Bayesian modeling with PyMC3 and exploratory analysis of Bayesian models with ArviZ
Key Features
A step-by-step guide to conduct Bayesian data analyses using PyMC3 and ArviZ
A modern, practical and computational approach to Bayesian statistical modeling
A tutorial for Bayesian analysis and best practices with the help of sample problems and practice exercises.
Code and figuresYou can find the code and figures in this GitHub repository github.com/aloctavodia/BAP/ You can also use this repository to report any problem you find with the book or code
Book Description The second edition of Bayesian Analysis with Python is an introduction to the main concepts of applied Bayesian inference and its practical implementation in Python using PyMC3, a state-of-the-art probabilistic programming library, and ArviZ a new library for exploratory analysis of Bayesian models.
The main concepts of Bayesian statistics are covered using a practical and computational approach. Synthetic and real data sets are used to introduce several types of models such as generalized linear models for regression and classification, mixture models, hierarchical models and Gaussian process among others.
By the end of the book, you will have a working knowledge of probabilistic modeling and you will be able to design and implement Bayesian models for your own data science problems.

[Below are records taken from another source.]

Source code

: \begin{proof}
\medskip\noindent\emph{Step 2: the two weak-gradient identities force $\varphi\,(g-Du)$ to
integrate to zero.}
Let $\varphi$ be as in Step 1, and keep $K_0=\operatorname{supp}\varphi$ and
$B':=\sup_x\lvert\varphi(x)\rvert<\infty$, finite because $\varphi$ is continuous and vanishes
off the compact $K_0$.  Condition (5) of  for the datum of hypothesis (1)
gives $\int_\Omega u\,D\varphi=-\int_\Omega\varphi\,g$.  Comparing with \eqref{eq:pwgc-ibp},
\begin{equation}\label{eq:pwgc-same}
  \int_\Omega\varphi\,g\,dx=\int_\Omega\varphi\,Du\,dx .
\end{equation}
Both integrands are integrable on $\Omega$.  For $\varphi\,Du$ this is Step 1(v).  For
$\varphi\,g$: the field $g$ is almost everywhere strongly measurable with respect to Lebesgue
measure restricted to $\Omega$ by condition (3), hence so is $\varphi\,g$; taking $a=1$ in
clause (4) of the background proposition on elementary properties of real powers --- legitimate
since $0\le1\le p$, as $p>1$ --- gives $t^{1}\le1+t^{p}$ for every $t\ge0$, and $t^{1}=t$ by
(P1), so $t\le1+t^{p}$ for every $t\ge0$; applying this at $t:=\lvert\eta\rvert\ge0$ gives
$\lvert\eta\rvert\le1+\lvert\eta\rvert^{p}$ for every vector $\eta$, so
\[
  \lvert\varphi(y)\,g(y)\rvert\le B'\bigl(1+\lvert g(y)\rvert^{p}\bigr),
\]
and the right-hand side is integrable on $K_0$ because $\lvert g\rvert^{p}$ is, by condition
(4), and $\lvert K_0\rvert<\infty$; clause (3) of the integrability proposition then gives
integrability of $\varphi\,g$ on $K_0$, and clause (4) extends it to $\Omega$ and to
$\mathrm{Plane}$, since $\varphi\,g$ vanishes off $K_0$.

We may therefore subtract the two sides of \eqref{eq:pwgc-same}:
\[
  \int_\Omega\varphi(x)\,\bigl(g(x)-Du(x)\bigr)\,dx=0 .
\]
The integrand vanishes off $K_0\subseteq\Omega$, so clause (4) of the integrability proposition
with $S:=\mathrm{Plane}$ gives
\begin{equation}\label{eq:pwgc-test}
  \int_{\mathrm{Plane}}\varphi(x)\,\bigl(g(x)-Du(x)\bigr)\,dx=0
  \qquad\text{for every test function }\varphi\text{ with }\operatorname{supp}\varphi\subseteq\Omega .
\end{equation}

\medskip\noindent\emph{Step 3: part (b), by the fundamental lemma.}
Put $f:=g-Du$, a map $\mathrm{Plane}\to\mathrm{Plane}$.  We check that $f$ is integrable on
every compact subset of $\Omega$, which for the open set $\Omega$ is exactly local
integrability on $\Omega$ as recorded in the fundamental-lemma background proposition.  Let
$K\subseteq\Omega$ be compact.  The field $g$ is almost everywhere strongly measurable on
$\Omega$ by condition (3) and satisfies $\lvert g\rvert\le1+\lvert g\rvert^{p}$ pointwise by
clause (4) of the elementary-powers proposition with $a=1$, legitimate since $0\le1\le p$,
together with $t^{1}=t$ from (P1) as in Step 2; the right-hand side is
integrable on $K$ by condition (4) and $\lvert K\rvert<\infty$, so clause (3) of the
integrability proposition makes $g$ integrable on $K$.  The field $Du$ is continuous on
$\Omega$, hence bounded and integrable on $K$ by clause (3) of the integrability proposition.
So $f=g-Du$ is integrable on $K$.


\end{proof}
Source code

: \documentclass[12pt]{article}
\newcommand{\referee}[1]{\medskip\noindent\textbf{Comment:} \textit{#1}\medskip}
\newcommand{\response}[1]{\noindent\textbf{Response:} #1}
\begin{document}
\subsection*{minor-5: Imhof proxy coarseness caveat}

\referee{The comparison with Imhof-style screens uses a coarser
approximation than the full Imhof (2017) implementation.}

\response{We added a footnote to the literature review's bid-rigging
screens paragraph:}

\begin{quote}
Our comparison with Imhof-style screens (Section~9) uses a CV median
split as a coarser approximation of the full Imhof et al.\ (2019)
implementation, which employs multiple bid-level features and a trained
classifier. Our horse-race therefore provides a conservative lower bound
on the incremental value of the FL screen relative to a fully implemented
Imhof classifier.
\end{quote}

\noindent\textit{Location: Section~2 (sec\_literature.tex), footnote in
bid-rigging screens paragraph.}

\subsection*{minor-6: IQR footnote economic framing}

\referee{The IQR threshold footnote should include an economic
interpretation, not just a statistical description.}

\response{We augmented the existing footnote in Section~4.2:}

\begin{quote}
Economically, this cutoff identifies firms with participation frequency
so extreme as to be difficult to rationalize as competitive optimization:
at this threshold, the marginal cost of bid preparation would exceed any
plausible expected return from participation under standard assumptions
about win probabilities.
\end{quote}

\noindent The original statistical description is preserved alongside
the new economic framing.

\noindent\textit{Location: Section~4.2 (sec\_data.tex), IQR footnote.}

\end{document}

After reading the book you will be better prepared to delve into more advance material or specialized statistical modeling in case you need it.
What you will learn
Build probabilistic models using the Python library PyMC3
Analyze probabilistic models with the help of ArviZ
Acquire the skills required to sanity check models and modify them if necessary
Understand the advantages and caveats of hierarchical models
Find out how different models can be used to answer different data analysis questions
Compare models and choose between alternative ones
Discover how different models are unified under a probabilistic perspective
Think probabilistically and benefit from the flexibility of the Bayesian framework
Who This Book Is For
If you are a student, data scientist, researcher in the natural or social sciences, or a developer looking to get started with Bayesian data analysis and probabilistic programming, this book is for you. The book is introductory so no previous statistical knowledge is required, although some experience in using Python and NumPy is expected.
Table of Contents
Thinking Probabilistically
Programming Probabilistically
Modeling with Linear Regression
Generalizing Linear Models
Model Comparison
Mixture Models
Gaussian Processes
Inference Engines
Where to go next?
This is a pretty good hands-on book on using the PyMC3 library in Python to do Bayesian analysis. It also includes some introductory stuff on Bayesian statistics. I would recommend reading it if you want to learn more about Bayesian analysis.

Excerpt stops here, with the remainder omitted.